[[ Information open ]]

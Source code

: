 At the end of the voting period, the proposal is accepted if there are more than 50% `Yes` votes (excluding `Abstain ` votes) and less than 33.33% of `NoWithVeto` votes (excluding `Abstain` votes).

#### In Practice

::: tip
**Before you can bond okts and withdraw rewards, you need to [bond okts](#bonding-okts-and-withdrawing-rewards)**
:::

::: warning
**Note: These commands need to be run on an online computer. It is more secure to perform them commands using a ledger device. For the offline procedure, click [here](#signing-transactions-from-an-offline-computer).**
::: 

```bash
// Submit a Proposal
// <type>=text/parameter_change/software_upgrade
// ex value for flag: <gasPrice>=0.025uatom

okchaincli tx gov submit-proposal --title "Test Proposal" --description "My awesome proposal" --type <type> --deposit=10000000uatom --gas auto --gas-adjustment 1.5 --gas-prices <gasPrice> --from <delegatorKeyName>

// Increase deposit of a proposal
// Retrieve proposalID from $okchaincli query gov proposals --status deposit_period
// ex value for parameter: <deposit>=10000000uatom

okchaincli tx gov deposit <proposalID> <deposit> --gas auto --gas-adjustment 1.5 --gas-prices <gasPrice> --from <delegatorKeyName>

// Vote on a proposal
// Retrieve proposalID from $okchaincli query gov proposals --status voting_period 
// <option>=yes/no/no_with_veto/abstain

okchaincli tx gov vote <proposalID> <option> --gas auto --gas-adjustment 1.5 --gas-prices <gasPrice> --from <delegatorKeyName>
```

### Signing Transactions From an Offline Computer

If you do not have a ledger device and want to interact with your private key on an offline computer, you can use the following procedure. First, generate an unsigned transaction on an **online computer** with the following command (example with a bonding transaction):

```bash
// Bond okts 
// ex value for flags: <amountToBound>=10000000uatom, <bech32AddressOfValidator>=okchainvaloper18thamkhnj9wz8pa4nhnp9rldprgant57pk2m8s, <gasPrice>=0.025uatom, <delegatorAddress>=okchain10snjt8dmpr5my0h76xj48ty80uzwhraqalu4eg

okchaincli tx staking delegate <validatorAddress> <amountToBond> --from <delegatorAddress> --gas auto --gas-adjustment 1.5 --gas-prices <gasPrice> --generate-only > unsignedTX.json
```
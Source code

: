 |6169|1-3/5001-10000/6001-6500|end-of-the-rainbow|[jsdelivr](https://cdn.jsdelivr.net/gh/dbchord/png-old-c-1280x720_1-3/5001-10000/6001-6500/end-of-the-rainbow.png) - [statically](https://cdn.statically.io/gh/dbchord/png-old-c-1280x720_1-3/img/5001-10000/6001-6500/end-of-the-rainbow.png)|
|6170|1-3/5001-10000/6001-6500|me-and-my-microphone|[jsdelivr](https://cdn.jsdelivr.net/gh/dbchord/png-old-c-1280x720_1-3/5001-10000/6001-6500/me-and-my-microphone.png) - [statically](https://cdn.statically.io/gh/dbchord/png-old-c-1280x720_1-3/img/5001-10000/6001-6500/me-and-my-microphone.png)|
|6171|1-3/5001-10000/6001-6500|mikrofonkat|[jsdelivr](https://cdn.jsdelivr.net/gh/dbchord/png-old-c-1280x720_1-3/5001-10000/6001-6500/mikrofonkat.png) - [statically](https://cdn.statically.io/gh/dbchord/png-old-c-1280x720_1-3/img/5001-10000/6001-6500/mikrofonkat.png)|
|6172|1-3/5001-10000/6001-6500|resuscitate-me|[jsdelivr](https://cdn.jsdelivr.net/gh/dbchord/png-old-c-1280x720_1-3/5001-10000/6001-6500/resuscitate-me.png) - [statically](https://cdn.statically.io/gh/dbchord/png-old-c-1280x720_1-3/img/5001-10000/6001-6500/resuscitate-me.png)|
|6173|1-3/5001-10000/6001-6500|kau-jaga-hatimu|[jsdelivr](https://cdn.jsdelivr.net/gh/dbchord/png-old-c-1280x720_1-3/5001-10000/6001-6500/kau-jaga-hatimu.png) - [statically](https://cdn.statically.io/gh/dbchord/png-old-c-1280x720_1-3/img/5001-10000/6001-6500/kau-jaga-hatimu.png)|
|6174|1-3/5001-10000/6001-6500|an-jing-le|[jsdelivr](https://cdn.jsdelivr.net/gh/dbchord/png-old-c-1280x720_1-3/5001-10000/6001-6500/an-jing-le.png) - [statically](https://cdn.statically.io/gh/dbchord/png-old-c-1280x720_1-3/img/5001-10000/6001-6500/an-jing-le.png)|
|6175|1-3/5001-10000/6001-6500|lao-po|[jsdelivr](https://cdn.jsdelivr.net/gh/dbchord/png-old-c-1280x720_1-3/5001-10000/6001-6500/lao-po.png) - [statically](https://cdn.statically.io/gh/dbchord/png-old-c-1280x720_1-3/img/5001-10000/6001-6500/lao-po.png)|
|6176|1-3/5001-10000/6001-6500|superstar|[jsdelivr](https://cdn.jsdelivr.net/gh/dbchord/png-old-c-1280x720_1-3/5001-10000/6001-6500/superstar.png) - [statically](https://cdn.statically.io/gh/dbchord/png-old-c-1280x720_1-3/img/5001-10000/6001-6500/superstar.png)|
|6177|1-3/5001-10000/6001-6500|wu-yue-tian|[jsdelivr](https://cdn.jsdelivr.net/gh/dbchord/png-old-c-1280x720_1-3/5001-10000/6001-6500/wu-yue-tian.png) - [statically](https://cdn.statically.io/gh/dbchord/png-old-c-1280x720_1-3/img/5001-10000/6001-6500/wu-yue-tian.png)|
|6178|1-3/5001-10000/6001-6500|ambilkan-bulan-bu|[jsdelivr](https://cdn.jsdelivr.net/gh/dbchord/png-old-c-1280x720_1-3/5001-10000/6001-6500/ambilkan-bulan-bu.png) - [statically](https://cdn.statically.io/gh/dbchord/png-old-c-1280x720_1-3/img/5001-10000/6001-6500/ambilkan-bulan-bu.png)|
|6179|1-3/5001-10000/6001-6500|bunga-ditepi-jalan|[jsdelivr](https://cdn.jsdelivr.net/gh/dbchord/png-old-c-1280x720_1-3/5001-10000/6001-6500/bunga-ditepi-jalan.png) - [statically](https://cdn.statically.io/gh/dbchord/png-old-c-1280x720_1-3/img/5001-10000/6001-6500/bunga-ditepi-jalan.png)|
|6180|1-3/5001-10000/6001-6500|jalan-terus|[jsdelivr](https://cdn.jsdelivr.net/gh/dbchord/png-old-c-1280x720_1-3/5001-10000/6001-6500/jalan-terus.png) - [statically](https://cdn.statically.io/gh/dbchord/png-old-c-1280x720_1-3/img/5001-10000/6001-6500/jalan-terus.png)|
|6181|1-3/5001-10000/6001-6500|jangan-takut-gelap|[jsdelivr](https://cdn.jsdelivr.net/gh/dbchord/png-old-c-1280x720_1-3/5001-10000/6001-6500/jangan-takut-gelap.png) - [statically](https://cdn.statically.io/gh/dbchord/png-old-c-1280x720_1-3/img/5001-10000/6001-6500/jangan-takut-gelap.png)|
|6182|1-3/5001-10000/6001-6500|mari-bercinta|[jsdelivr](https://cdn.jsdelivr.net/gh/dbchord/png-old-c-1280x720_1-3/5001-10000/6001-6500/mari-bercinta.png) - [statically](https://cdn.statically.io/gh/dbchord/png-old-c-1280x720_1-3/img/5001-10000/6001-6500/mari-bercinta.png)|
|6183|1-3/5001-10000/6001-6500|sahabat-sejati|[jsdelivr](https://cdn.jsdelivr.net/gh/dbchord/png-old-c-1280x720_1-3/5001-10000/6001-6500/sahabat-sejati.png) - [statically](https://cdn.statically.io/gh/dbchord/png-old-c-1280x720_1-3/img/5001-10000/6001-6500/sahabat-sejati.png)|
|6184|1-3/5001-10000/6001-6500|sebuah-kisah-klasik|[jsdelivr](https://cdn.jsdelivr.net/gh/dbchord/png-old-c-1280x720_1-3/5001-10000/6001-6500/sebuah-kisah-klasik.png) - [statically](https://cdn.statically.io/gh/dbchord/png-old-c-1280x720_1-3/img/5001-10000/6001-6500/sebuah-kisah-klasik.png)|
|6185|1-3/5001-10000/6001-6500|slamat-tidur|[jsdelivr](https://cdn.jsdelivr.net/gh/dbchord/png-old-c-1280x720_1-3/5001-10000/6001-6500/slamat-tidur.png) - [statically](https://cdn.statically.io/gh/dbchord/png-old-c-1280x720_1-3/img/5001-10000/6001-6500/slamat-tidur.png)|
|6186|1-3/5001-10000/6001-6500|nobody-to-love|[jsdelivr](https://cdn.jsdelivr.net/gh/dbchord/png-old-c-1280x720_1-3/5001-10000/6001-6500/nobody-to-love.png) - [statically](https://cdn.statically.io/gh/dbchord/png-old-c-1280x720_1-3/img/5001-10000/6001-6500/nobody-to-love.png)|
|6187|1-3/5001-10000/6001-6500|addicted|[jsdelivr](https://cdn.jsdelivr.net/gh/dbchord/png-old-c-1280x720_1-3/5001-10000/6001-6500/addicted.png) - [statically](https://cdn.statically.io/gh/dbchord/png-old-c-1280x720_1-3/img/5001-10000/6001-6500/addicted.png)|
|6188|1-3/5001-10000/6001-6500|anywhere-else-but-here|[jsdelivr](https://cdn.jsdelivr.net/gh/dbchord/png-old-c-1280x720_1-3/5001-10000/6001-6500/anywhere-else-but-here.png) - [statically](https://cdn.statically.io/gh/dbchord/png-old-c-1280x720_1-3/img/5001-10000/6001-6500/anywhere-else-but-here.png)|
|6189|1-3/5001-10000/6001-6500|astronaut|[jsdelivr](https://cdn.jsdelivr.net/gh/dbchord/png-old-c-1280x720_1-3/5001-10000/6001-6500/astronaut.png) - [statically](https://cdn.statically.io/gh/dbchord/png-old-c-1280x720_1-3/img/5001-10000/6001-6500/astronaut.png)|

[[ Information closed ]]

__Exercise directions__. How many lines of the records contain "Retrieve"? Answer with the number only.

__Completed exercise__. 2